Exercise aim:
Set down all of the entries below exactly, and omit the pictures.

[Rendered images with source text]
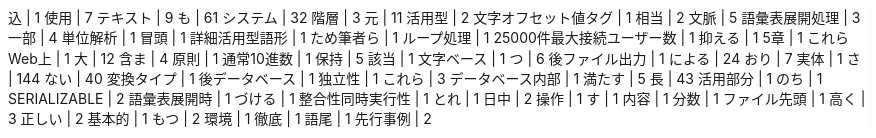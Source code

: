 込 | 1
使用 | 7
テキスト | 9
も | 61
システム | 32
階層 | 3
元 | 11
活用型 | 2
文字オフセット値タグ | 1
相当 | 2
文脈 | 5
語彙表展開処理 | 3
一部 | 4
単位解析 | 1
冒頭 | 1
詳細活用型語形 | 1
ため筆者ら | 1
ループ処理 | 1
25000件最大接続ユーザー数 | 1
抑える | 1
5章 | 1
これらWeb上 | 1
大 | 12
含ま | 4
原則 | 1
通常10進数 | 1
保持 | 5
該当 | 1
文字ベース | 1
つ | 6
後ファイル出力 | 1
による | 24
おり | 7
実体 | 1
さ | 144
ない | 40
変換タイプ | 1
後データベース | 1
独立性 | 1
これら | 3
データベース内部 | 1
満たす | 5
長 | 43
活用部分 | 1
のち | 1
SERIALIZABLE | 2
語彙表展開時 | 1
づける | 1
整合性同時実行性 | 1
とれ | 1
日中 | 2
操作 | 1
す | 1
内容 | 1
分数 | 1
ファイル先頭 | 1
高く | 3
正しい | 2
基本的 | 1
もつ | 2
環境 | 1
徹底 | 1
語尾 | 1
先行事例 | 2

Solution to this exercise:
Source code

: 込 | 1
使用 | 7
テキスト | 9
も | 61
システム | 32
階層 | 3
元 | 11
活用型 | 2
文字オフセット値タグ | 1
相当 | 2
文脈 | 5
語彙表展開処理 | 3
一部 | 4
単位解析 | 1
冒頭 | 1
詳細活用型語形 | 1
ため筆者ら | 1
ループ処理 | 1
25000件最大接続ユーザー数 | 1
抑える | 1
5章 | 1
これらWeb上 | 1
大 | 12
含ま | 4
原則 | 1
通常10進数 | 1
保持 | 5
該当 | 1
文字ベース | 1
つ | 6
後ファイル出力 | 1
による | 24
おり | 7
実体 | 1
さ | 144
ない | 40
変換タイプ | 1
後データベース | 1
独立性 | 1
これら | 3
データベース内部 | 1
満たす | 5
長 | 43
活用部分 | 1
のち | 1
SERIALIZABLE | 2
語彙表展開時 | 1
づける | 1
整合性同時実行性 | 1
とれ | 1
日中 | 2
操作 | 1
す | 1
内容 | 1
分数 | 1
ファイル先頭 | 1
高く | 3
正しい | 2
基本的 | 1
もつ | 2
環境 | 1
徹底 | 1
語尾 | 1
先行事例 | 2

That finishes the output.